171. İşte inkarda direnen bu kimselerin durumu, şu (sürüye) benzer: Bir sürü (düşünün ki), çobanın canhıraş haykırışını yalnızca çığlık-bağlık olarak algılıyor. Onlar sağırdırlar, dilsizdirler, kördürler; çünkü onlar akıllarını kullanmazlar.
172. Siz ey iman edenler! Size rızık olarak bahşettiğimiz şeylerin temiz olanlarından yiyin ve Allah'a şükredin; gerçekten O'na kulluk ediyorsanız eğer.
173. O, size yalnızca leşi, kanı, domuz etini ve üzerine Allah'tan başkasının adı anılarak kesilen hayvanı haram kıldı. Kim bunlara mecbur kalırsa -iştahı kabarmadan ve haddi aşmadan- ona bir günah yoktur: Allah tarifsiz bağışlayıcıdır, eşsiz merhamet kaynağıdır.
174. Şüphesiz Allah'ın indirdiği ilahi mesajdan bir kısmını gizleyenler ve bunu az bir gelir karşılığında pazarlayanlar da var. Onlar karınlarına ateşten başka bir şey doldurmuyorlar. Kıyamet günü Allah onlarla konuşmayacak, onları temizlemeyecek, can yakıcı azab da onların olacak.

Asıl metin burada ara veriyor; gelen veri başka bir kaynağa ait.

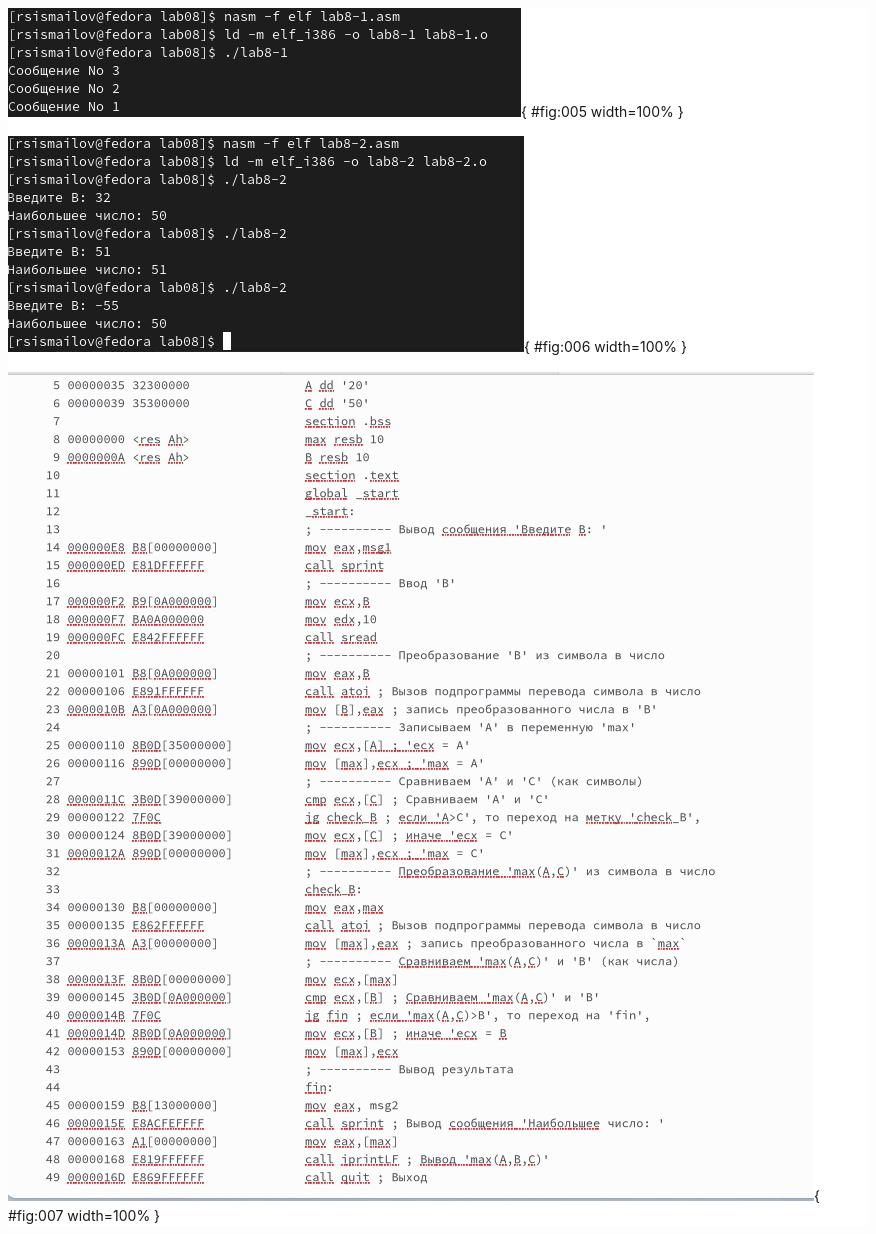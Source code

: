 ![проверка lab8-2](image/4.jpg){ #fig:005 width=100% }

![Наибольшая переменная с разными В](image/5.jpg){ #fig:006 width=100% }

![Файл листинга](image/6.jpg){ #fig:007 width=100% }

175. İşte onlar hidayet karşılığında sapıklığı, mağfiret karşılığında azabı satın aldılar. Meğerse ateşe ne kadar da dayanıklıymışlar!?
176. İşte bu sebeple Allah, ilahi kelamı hakikati ortaya çıkarmak için indirdi. Onlar Kitab üzerinde anlaşmazlığa düşerek, hakta bir hayli uzaklaştılar.